# [Task objective]
Going down the data below, set down exactly the line with "let now = new Date();" and each line after it through the line with "</code></pre>"; no other lines.

[Saved data entries]

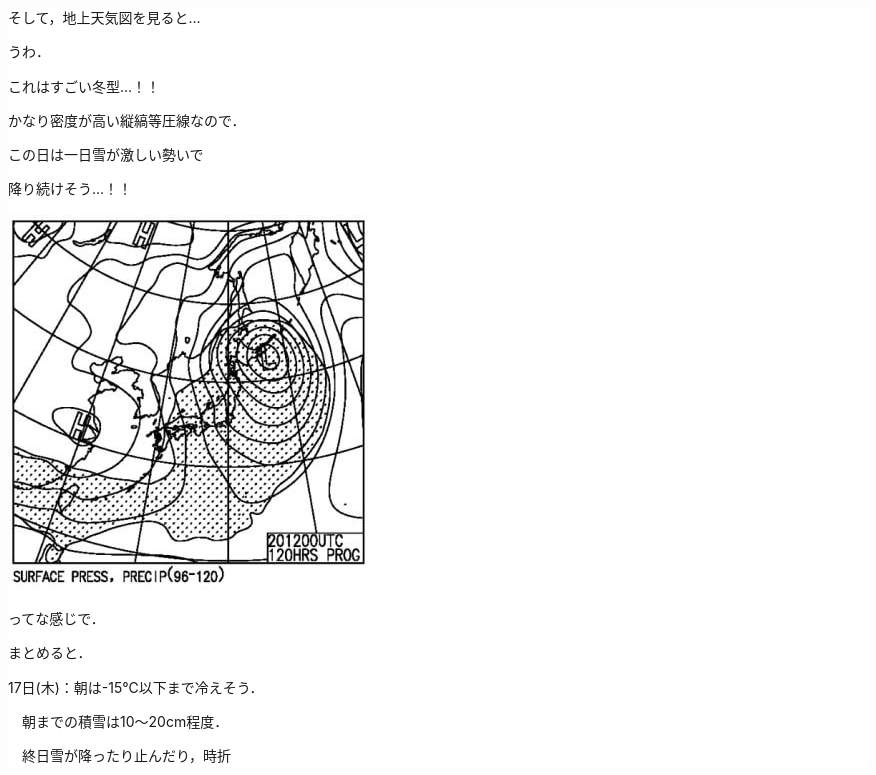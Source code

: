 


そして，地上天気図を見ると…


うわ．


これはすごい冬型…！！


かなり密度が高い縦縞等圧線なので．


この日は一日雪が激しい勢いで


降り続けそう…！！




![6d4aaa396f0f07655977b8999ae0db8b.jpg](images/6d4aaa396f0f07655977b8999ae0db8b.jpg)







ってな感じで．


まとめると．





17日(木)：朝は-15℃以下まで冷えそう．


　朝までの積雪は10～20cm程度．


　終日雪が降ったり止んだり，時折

---

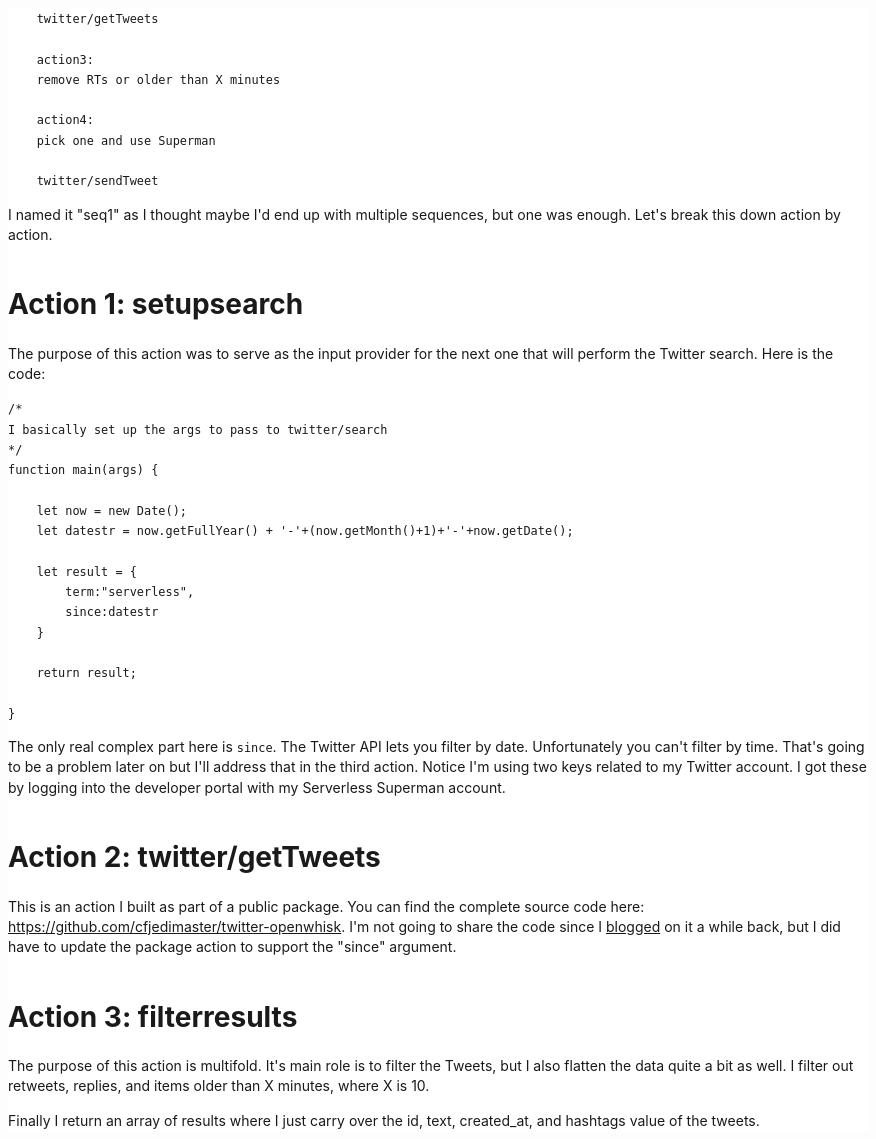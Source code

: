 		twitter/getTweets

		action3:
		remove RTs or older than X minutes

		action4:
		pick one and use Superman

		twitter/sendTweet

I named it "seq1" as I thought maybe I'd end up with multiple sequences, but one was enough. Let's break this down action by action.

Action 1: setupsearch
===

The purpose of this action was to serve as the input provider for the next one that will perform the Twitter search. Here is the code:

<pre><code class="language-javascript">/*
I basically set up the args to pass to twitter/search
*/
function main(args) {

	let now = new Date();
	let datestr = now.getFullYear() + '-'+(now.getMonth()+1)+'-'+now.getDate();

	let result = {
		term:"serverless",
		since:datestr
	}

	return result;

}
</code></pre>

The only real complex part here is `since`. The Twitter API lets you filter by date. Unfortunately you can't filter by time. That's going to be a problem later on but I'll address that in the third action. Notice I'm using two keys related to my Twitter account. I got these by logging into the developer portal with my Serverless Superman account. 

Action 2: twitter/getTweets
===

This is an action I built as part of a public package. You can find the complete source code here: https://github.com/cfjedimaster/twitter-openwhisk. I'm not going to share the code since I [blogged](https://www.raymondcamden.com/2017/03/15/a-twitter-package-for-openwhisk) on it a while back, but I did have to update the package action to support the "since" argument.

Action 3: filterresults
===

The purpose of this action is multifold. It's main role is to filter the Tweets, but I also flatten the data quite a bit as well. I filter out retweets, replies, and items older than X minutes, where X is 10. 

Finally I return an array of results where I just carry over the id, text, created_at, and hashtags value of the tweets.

# [Your response]
	let now = new Date();
	let datestr = now.getFullYear() + '-'+(now.getMonth()+1)+'-'+now.getDate();

	let result = {
		term:"serverless",
		since:datestr
	}

	return result;

}
</code></pre>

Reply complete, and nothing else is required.